Member of the Grand National Assembly
- In office 12 June 2011 – 7 June 2015
- Constituency: Balıkesir (2011)

Personal details
- Born: 26 January 1976 (age 50) Balıkesir, Turkey
- Party: Justice and Development Party
- Spouse: Lütfü Babuşcu
- Children: 1
- Education: Ege University
- Profession: Pharmacist
- Website: Official site

= Tülay Babuşcu =

Turkish politician (born 1976)

Tülay Babuşcu (born 26 January 1976) is a Turkish politician from Balıkesir who caused controversy in early 2015 for publicly declaring the end of the Turkish Republic and the resumption of the Ottoman Empire. She serves as a Member of Parliament for the Balıkesir electoral district from the ruling Justice and Development Party (AKP) since the 2011 general election. She was previously an AKP municipal councillor and also a member of the administrative committee of the AKP's Balıkesir branch.

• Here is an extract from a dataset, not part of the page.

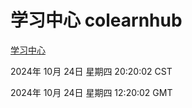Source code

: # 学习中心 colearnhub
[学习中心](http://219.139.199.238:56308/colearnhub/)

2024年 10月 24日 星期四 20:20:02 CST

2024年 10月 24日 星期四 12:20:02 GMT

Born and educated in Balıkesir, Babuşcu studied pharmaceutics at Ege University and worked as a pharmacist for ten years. She is married with one child. Her father is a retired İmam Hatip (religious) school teacher and her husband is a businessman.

Babuşcu failed to secure renomination for the June 2015 general election.

==Comments on the Republic==
After President Recep Tayyip Erdoğan received Palestinian President Mahmoud Abbas with an Ottoman-style ceremony in 2015, Babuşcu wrote on her Facebook account that '90 years of adverts' had come to an end and the Ottoman Empire was beginning to resume. Her statements received huge controversy for referring to the Turkish Republic (established approximately 90 years ago in 1923) as '90 years of adverts after 600 years of the Ottoman Empire'. Despite criticism from several journalists, politicians and the Istanbul Bars Association, Babuşcu released a second statement claiming that 'the adverts have finished, the film has started and will be released in 2023'. This was a reference to the AKP's election slogan Hedef 2023 (Target 2023) which itself refers to the centenary of the establishment of the republic. She again caused controversy for retweeting a tweet that referred to İsmet İnönü, the 2nd President of Turkey, as a 'bitch' and 'friend of the Byzantines'. She was forced to apologise for the tweet in Parliament and subsequently deleted it.

It was revealed shortly after her statements that Babuşcu had made in excess of 3 million Turkish liras by selling antique Ottoman tulips, mainly to AKP-held municipalities through her multimillion lira flower business.